Single by Ruger

from the album Ru the World
- Released: 16 November 2022
- Genre: Afrobeats
- Length: 3:36
- Label: Jonzing World; Sony; Promise Land; Columbia;
- Songwriter: Michael Adebayo Olayinka
- Producer: Kukbeatz

Ruger singles chronology
| "Red Flags" (2022) | "Asiwaju" (2022) | "Jonzing Boy" (2023) |

Music video
- "Asiwaju" on YouTube

= Asiwaju =

"Asiwaju" is a song by Nigerian singer Ruger. Produced by Kukbeatz, the song was released by Jonzing World on 16 November 2022, alongside "Red Flags", as the second single from his debut studio album Ru the World (2022). In December 2024, "Asiwaju" was certified gold in France.

== Composition and lyrics ==
Produced by Kukbeatz, "Asiwaju" is an Afrobeats song with lyrics centered on success, confidence, and leadership. Ruger described the song as being about his lifestyle, explaining that he was expressing how he felt ahead of his peers and believed that nothing could stop his progress. Its title comes from the Yoruba word "asiwaju", meaning a leader or forerunner, which reflects the song's theme of being at the forefront. The lyrics also contain references to wealth and status as Ruger celebrates his achievements.

== Commercial performance ==
Upon release, "Asiwaju" quickly gained traction and peaked at number one on Nigeria's Apple Music Top Songs chart, spending one month at the top. The track, alongside "Red Flags", debuted on the TurnTable Top 100 Songs chart at number 70 after just two days of tracking. In its second week, "Asiwaju" rocketed from No. 70 to No. 7 on the TurnTable Top 100, tallying 2.10 million streams (ranking fifth on streaming) and 23.2 million in radio reach (ranking 19th on radio). It was Ruger's fourth top-ten entry on the chart, joining "Bounce", "Dior", and "Girlfriend".

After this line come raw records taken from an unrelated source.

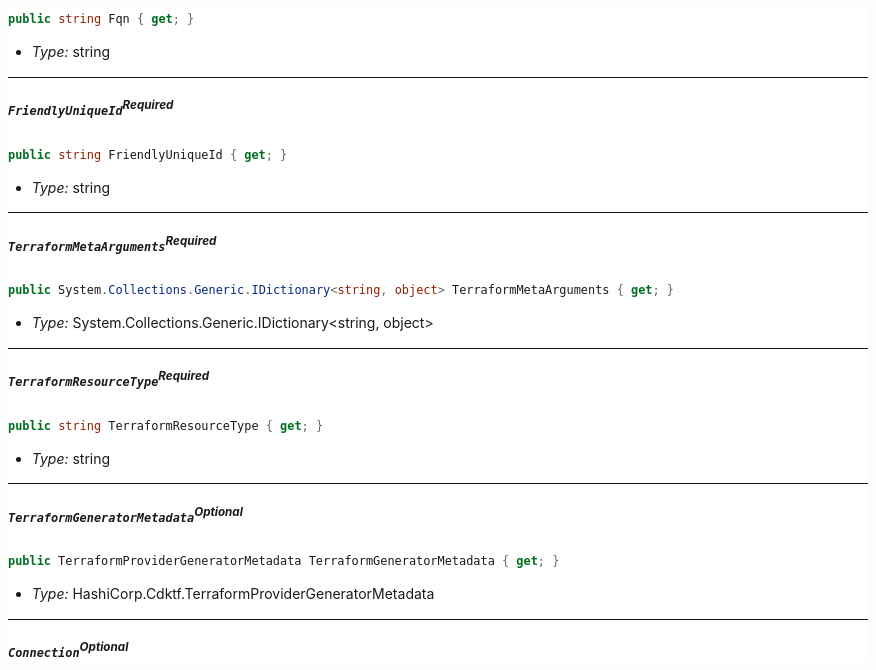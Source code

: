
```csharp
public string Fqn { get; }
```

- *Type:* string

---

##### `FriendlyUniqueId`<sup>Required</sup> <a name="FriendlyUniqueId" id="@cdktf/provider-snowflake.databaseGrant.DatabaseGrant.property.friendlyUniqueId"></a>

```csharp
public string FriendlyUniqueId { get; }
```

- *Type:* string

---

##### `TerraformMetaArguments`<sup>Required</sup> <a name="TerraformMetaArguments" id="@cdktf/provider-snowflake.databaseGrant.DatabaseGrant.property.terraformMetaArguments"></a>

```csharp
public System.Collections.Generic.IDictionary<string, object> TerraformMetaArguments { get; }
```

- *Type:* System.Collections.Generic.IDictionary<string, object>

---

##### `TerraformResourceType`<sup>Required</sup> <a name="TerraformResourceType" id="@cdktf/provider-snowflake.databaseGrant.DatabaseGrant.property.terraformResourceType"></a>

```csharp
public string TerraformResourceType { get; }
```

- *Type:* string

---

##### `TerraformGeneratorMetadata`<sup>Optional</sup> <a name="TerraformGeneratorMetadata" id="@cdktf/provider-snowflake.databaseGrant.DatabaseGrant.property.terraformGeneratorMetadata"></a>

```csharp
public TerraformProviderGeneratorMetadata TerraformGeneratorMetadata { get; }
```

- *Type:* HashiCorp.Cdktf.TerraformProviderGeneratorMetadata

---

##### `Connection`<sup>Optional</sup> <a name="Connection" id="@cdktf/provider-snowflake.databaseGrant.DatabaseGrant.property.connection"></a>
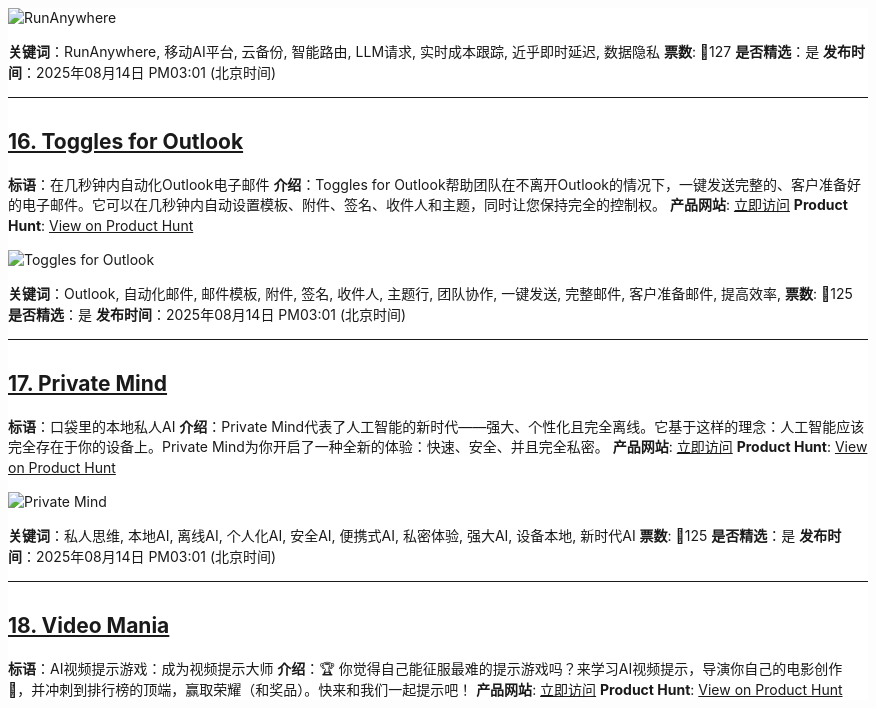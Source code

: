 ![RunAnywhere]()

**关键词**：RunAnywhere, 移动AI平台, 云备份, 智能路由, LLM请求, 实时成本跟踪, 近乎即时延迟, 数据隐私
**票数**: 🔺127
**是否精选**：是
**发布时间**：2025年08月14日 PM03:01 (北京时间)

---

## [16. Toggles for Outlook](https://www.producthunt.com/products/toggles?utm_campaign=producthunt-api&utm_medium=api-v2&utm_source=Application%3A+daily+ph+%28ID%3A+133301%29)
**标语**：在几秒钟内自动化Outlook电子邮件
**介绍**：Toggles for Outlook帮助团队在不离开Outlook的情况下，一键发送完整的、客户准备好的电子邮件。它可以在几秒钟内自动设置模板、附件、签名、收件人和主题，同时让您保持完全的控制权。
**产品网站**: [立即访问](https://www.producthunt.com/r/I7EBNWOAZGI64W?utm_campaign=producthunt-api&utm_medium=api-v2&utm_source=Application%3A+daily+ph+%28ID%3A+133301%29)
**Product Hunt**: [View on Product Hunt](https://www.producthunt.com/products/toggles?utm_campaign=producthunt-api&utm_medium=api-v2&utm_source=Application%3A+daily+ph+%28ID%3A+133301%29)

![Toggles for Outlook]()

**关键词**：Outlook, 自动化邮件, 邮件模板, 附件, 签名, 收件人, 主题行, 团队协作, 一键发送, 完整邮件, 客户准备邮件, 提高效率,
**票数**: 🔺125
**是否精选**：是
**发布时间**：2025年08月14日 PM03:01 (北京时间)

---

## [17. Private Mind](https://www.producthunt.com/products/private-mind?utm_campaign=producthunt-api&utm_medium=api-v2&utm_source=Application%3A+daily+ph+%28ID%3A+133301%29)
**标语**：口袋里的本地私人AI
**介绍**：Private Mind代表了人工智能的新时代——强大、个性化且完全离线。它基于这样的理念：人工智能应该完全存在于你的设备上。Private Mind为你开启了一种全新的体验：快速、安全、并且完全私密。
**产品网站**: [立即访问](https://www.producthunt.com/r/JKTLYZCJEREX63?utm_campaign=producthunt-api&utm_medium=api-v2&utm_source=Application%3A+daily+ph+%28ID%3A+133301%29)
**Product Hunt**: [View on Product Hunt](https://www.producthunt.com/products/private-mind?utm_campaign=producthunt-api&utm_medium=api-v2&utm_source=Application%3A+daily+ph+%28ID%3A+133301%29)

![Private Mind]()

**关键词**：私人思维, 本地AI, 离线AI, 个人化AI, 安全AI, 便携式AI, 私密体验, 强大AI, 设备本地, 新时代AI
**票数**: 🔺125
**是否精选**：是
**发布时间**：2025年08月14日 PM03:01 (北京时间)

---

## [18. Video Mania](https://www.producthunt.com/products/build-club?utm_campaign=producthunt-api&utm_medium=api-v2&utm_source=Application%3A+daily+ph+%28ID%3A+133301%29)
**标语**：AI视频提示游戏：成为视频提示大师
**介绍**：🏆 你觉得自己能征服最难的提示游戏吗？来学习AI视频提示，导演你自己的电影创作 🎥，并冲刺到排行榜的顶端，赢取荣耀（和奖品）。快来和我们一起提示吧！
**产品网站**: [立即访问](https://www.producthunt.com/r/Y4QMXG3JTHLQUI?utm_campaign=producthunt-api&utm_medium=api-v2&utm_source=Application%3A+daily+ph+%28ID%3A+133301%29)
**Product Hunt**: [View on Product Hunt](https://www.producthunt.com/products/build-club?utm_campaign=producthunt-api&utm_medium=api-v2&utm_source=Application%3A+daily+ph+%28ID%3A+133301%29)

By the week of 30 December 2022, to 5 January 2023, "Asiwaju" reached number one on the TurnTable Top 100, tallying 3.22 million streams and 69.6 million in radio reach. It held the position for four consecutive weeks, equaling the four-week reign of Gyakie's "Forever (Remix)" with Omah Lay as the longest-running number-one song released under Sony Music. During this time, the song also broke records for its performance on radio, with 78.9 million in radio reach during the week of January 13–19, 2023, surpassing Kizz Daniel's "Cough (Odo)." "Asiwaju" eventually spent seven weeks atop the TurnTable Top 100, becoming the longest-running number-one song since Fireboy DML and Asake's "Bandana." It also tied for the third longest number-one run in the chart’s history, behind Omah Lay’s "Godly" (11 weeks) and Joeboy's "Sip (Alcohol)" (10 weeks). After losing the number-one spot, "Asiwaju" remained on the charts for several additional weeks before exiting in early March 2023.

== Accolades ==

Awards and nominations for "Asiwaju"
| Organization | Year | Category | Result | Ref. |
| African Entertainment Awards USA | 2023 | Song of the Year | Nominated |  |
| The Headies | 2023 | Afrobeats Single of the Year | Nominated |  |
| Viewers' Choice | Nominated |  |

== Charts ==
===Weekly charts===

Chart performance for "Asiwaju"
| Chart (2022–23) | Peak position |
|---|---|
| Nigeria (TurnTable Top 100) | 1 |
| US Afrobeats Songs (Billboard) | 16 |
| UK Afrobeats (Official Charts) | 2 |

===Year-end charts===

2023 year-end chart performance for "Asiwaju"
| Chart (2023) | Position |
|---|---|
| US Afrobeats Songs (Billboard) | 27 |

== Certifications ==

Certifications for Asiwaju
| Region | Certification | Certified units/sales |
| Nigeria (TCSN) | 3× Platinum | 300,000^{‡} |
| United Kingdom (BPI) | Silver | 200,000^{‡} |
| France (SNEP) | Gold | 100,000^{‡} |
^{‡} Sales+streaming figures based on certification alone.